## Recorded information:
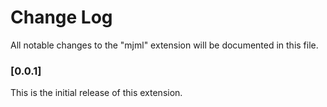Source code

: # Change Log
All notable changes to the "mjml" extension will be documented in this file.

### [0.0.1]
This is the initial release of this extension.
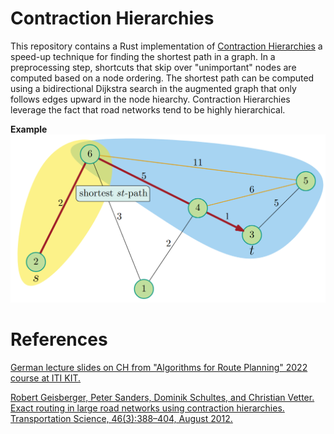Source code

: # Contraction Hierarchies

This repository contains a Rust implementation of [Contraction Hierarchies](https://en.wikipedia.org/wiki/Contraction_hierarchies) a speed-up technique for finding the shortest path in a graph.
In a preprocessing step, shortcuts that skip over "unimportant" nodes are computed based on a node ordering.
The shortest path can be computed using a bidirectional Dijkstra search in the augmented graph that only follows edges upward in the node hiearchy.
Contraction Hierarchies leverage the fact that road networks tend to be highly hierarchical.


**Example**
![ch](/images/ch.png)

# References

[German lecture slides on CH from "Algorithms for Route Planning" 2022 course at ITI KIT.](https://i11www.iti.kit.edu/_media/teaching/sommer2022/routenplanung/chap1-ch.pdf)

[Robert Geisberger, Peter Sanders, Dominik Schultes, and Christian Vetter.
Exact routing in large road networks using contraction hierarchies.
Transportation Science, 46(3):388–404, August 2012.](https://publikationen.bibliothek.kit.edu/1000028701)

## Your instructions:
Lines with the word "using" in them: report all of these from the listing above.

## Response:
The shortest path can be computed using a bidirectional Dijkstra search in the augmented graph that only follows edges upward in the node hiearchy.
Exact routing in large road networks using contraction hierarchies.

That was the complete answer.